Skip to content

Backups

Jatin Khilnani edited this page Jun 26, 2023 · 34 revisions

Rook

Our acoustic data are stored in the /volume1/data folder on Rook. Box backs up this folder to the lab's Box account folder, data-backup.

When new data comes in, we:

  • Create a folder on an external hard drive named after the first date that recorders from this deployment were brought back (referred to here as <upload_folder_path>)

  • Remove microSD cards from recorders and check recorder & card IDs against deployment sheet

  • Insert microSD cards into Robin one-by-one, slowly, making sure that each inserted card is mounted, and that the mounted card has the same name as is written on the microSD card.

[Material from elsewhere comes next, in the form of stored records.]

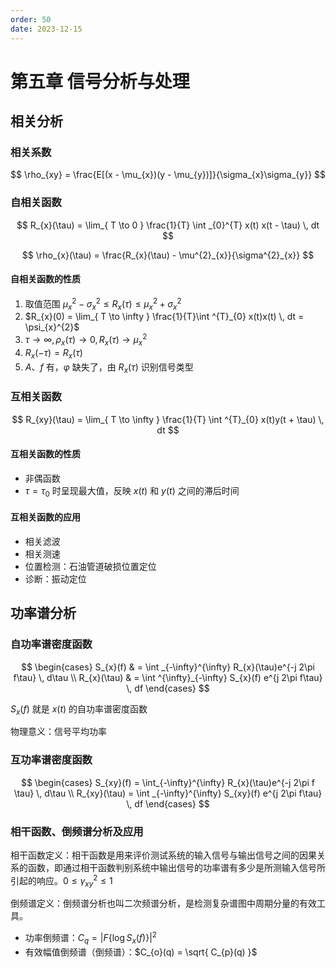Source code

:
 ```yaml
---
order: 50
date: 2023-12-15
---
```

# 第五章 信号分析与处理

## 相关分析

### 相关系数

$$
\rho_{xy} = \frac{E[(x - \mu_{x})(y - \mu_{y})]}{\sigma_{x}\sigma_{y}}
$$

### 自相关函数

$$
R_{x}(\tau) = \lim_{ T \to 0 } \frac{1}{T} \int _{0}^{T} x(t) x(t - \tau) \, dt 
$$

$$
\rho_{x}(\tau) = \frac{R_{x}(\tau) - \mu^{2}_{x}}{\sigma^{2}_{x}}
$$

#### 自相关函数的性质

1. 取值范围 $\mu_{x}^{2} - \sigma^{2}_{x} \leq R_{x}(\tau) \leq \mu_{x}^{2} + \sigma_{x}^{2}$
2. $R_{x}(0) = \lim_{ T \to \infty } \frac{1}{T}\int ^{T}_{0} x(t)x(t) \, dt = \psi_{x}^{2}$
3. $\tau \to \infty, \rho_{x}(\tau) \to 0, R_{x}(\tau)\to \mu_{x}^{2}$
4. $R_{x}(-\tau) = R_{x}(\tau)$
5. $A$、$f$ 有，$\varphi$ 缺失了，由 $R_{x}(\tau)$ 识别信号类型

### 互相关函数

$$
R_{xy}(\tau) = \lim_{ T \to \infty }  \frac{1}{T} \int ^{T}_{0} x(t)y(t + \tau) \, dt 
$$

#### 互相关函数的性质

- 非偶函数
- $\tau = \tau_{0}$ 时呈现最大值，反映 $x(t)$ 和 $y(t)$ 之间的滞后时间

#### 互相关函数的应用

- 相关滤波
- 相关测速
- 位置检测：石油管道破损位置定位
- 诊断：振动定位

## 功率谱分析

### 自功率谱密度函数

$$
\begin{cases}
S_{x}(f)  & = \int _{-\infty}^{\infty} R_{x}(\tau)e^{-j 2\pi f\tau} \, d\tau \\
R_{x}(\tau)  & = \int ^{\infty}_{-\infty} S_{x}(f) e^{j 2\pi f\tau} \, df
\end{cases}
$$

$S_{x}(f)$ 就是 $x(t)$ 的自功率谱密度函数

物理意义：信号平均功率

### 互功率谱密度函数

$$
\begin{cases}
S_{xy}(f) = \int_{-\infty}^{\infty} R_{x}(\tau)e^{-j 2\pi f \tau} \, d\tau  \\
R_{xy}(\tau) = \int _{-\infty}^{\infty} S_{xy}(f) e^{j 2\pi f\tau} \, df 
\end{cases}
$$

### 相干函数、倒频谱分析及应用

相干函数定义：相干函数是用来评价测试系统的输入信号与输出信号之间的因果关系的函数，即通过相干函数判别系统中输出信号的功率谱有多少是所测输入信号所引起的响应。$0 \leq \gamma_{xy}^{2} \leq 1$

倒频谱定义：倒频谱分析也叫二次频谱分析，是检测复杂谱图中周期分量的有效工具。
- 功率倒频谱：$C_{q} = |F\{\log S_{x}(f)\} |^{2}$
- 有效幅值倒频谱（倒频谱）：$C_{o}(q) = \sqrt{ C_{p}(q) }$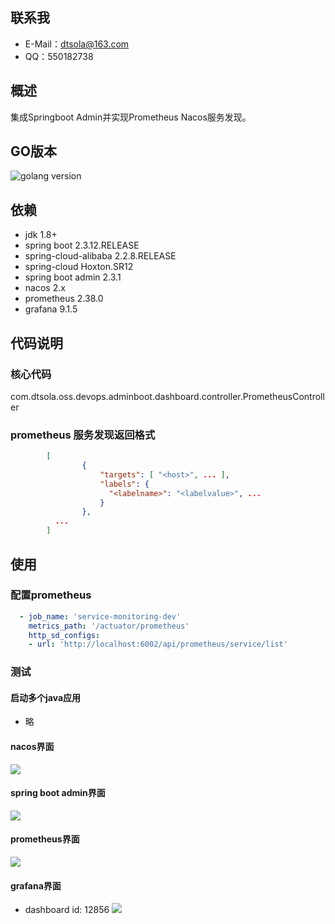 ## 联系我
- E-Mail：dtsola@163.com
- QQ：550182738


## 概述
集成Springboot Admin并实现Prometheus Nacos服务发现。

## GO版本
![golang version](https://github.com/dtsola/devops-prometheus-nacos-sd-go)

## 依赖
- jdk 1.8+
- spring boot 2.3.12.RELEASE
- spring-cloud-alibaba 2.2.8.RELEASE
- spring-cloud Hoxton.SR12
- spring boot admin 2.3.1
- nacos 2.x
- prometheus 2.38.0
- grafana 9.1.5

## 代码说明
### 核心代码
com.dtsola.oss.devops.adminboot.dashboard.controller.PrometheusController

### prometheus 服务发现返回格式
```json
        [
                {
                    "targets": [ "<host>", ... ],
                    "labels": {
                      "<labelname>": "<labelvalue>", ...
                    }
                },
          ...
        ]
```

## 使用
### 配置prometheus
```yaml
  - job_name: 'service-monitoring-dev'
    metrics_path: '/actuator/prometheus'
    http_sd_configs:
    - url: 'http://localhost:6002/api/prometheus/service/list'
```

### 测试
#### 启动多个java应用
- 略
#### nacos界面
![](https://pan.bilnn.cn/api/v3/file/sourcejump/lAkO79Sb/PMuYDyFqMdA-yLOgTF28Rh-nVOpqdvsMUvId5ztuUHk*)
#### spring boot admin界面
![](https://pan.bilnn.cn/api/v3/file/sourcejump/6ea4vdHg/sb_f2Ek4o9sRwxbjcC-_hO1FN_KWUqgG0lEnmJ-JCQ8*)
#### prometheus界面
![](https://pan.bilnn.com/api/v3/file/sourcejump/GPoDyEiZ/kw8oDFOtigfwVF8t2hxne3O60Z9euae8PkjXXPf-Fx0*)
#### grafana界面
- dashboard id: 12856
![](https://pan.bilnn.cn/api/v3/file/sourcejump/mmkpobIw/LXRAcvAZkpzUZCeBsN1XpVNG0PyiwFPbVyJhGTqArxo*)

  • Use Robin to transfer all data from microSD cards to the upload folder on the external HD

    • Use this tool: https://github.com/kitzeslab/sd-transfer - located on Robin at /Volumes/lacie/scripts/sd-transfer/SD-tool/

    • Open the program "iTerm2" on the computer--this gives you access to the command line

    • Copy and paste the following into the command line, then press Enter. This switches your current directory to the one that contains the SD transfer tool:

        cd /Volumes/lacie/scripts/sd-transfer/dist/SD-tool
      
    • Copy and paste the following into the command line, but do not press "Enter" yet.

        ./SD-tool -p MSD -l 
      
    • Go to the Finder window, then navigate to the upload folder you created. Select the upload folder by clicking on it once, without opening it. Then press command + option + c to copy this path.

    • Go back to iTerm. Paste the path that you copied from the Finder window in the previous step. Then press Enter. This will run the SD transfer tool. Wait for cards to finish uploading.

  • After all cards have been uploaded, check that the proper number of files have been uploaded for each card

  • Create a .txt file describing the data. Save this spreadsheet in the upload folder you created.

  • Create a spreadsheet (Excel or .csv format) describing what data from each microSD card should be used. The spreadsheet should have three columns: name for the name of the SD card, dropoff_date for the dropoff date of the SD card, and pickup_date for the pickup date of the SD card. Each SD card should have its own row. Save this spreadsheet in the upload folder you created.

    • For deployments where all recorders should have the same amount of data: only use data taken after the last overall deployment date, and before the first overall return date (across all recorders). For other deployments: only use data taken after the recorder's deployment date and before its pickup date.
    • Identifying boundary days allows us to avoid people/handling noise, and makes sure all our recordings start and end on the same date
  • Make sure nobody in the lab is using the hard drive that you saved the data on. Eject that hard drive from Robin, carefully remove its power and connection cords, then connect the drive to Rook

  • Drag & drop the upload folder on Rook so it sits within /volume1/data/field-data/<location_code_name>, replacing <location_code_name> with the 4-letter code, e.g. pnre, ssfo.

  • After data are done uploading to Rook, use Mac's Disk Utility program to reformat all cards to the MS-DOS (FAT) format

Robin

  • Project files are stored on lacie, attached to Robin
  • seagate2 and seagate3 are used for generic data storage and transfer.
  • Time machine backups of Robin's hard drive are stored on seagate1.
  • Backblaze backs up Robin and all external hard drives except for seagate1.
    • Warning: if an external drive has been detached for over 30 days, Backblaze will stop backing it up and delete the remote copy of its backups!

Emu

  • emu is the new storage structure attached to our computing workhorse snowy. For reference on how to use snowy and access emu refer to Computing resources

  • There are two stages of backup performed for each dataset (field or annotated) as described below.

    1. Local: Once the datasets are collated and finalized per the dataset management protocol, they need to be saved to the correspoding storage location on emu, path for which are as following.
      • Field: /media/emu/datasets/aru
      • Annotated: /media/emu/datasets/labeled

    If the datasets are being moved over from external locations/drives, /media/emu/copyto_emu.sh script could be utilized to perform the data copy as it would provide log and statistics for the entire process with verification pre/post copy.

    1. Cloud: All finalized datasets should then be copied over to the lab AWS Glacier bucket. This can be achieved using /media/emu/copyto_cloud.sh script to be run on snowy through lab account. Details of script usage is provided in the docstring.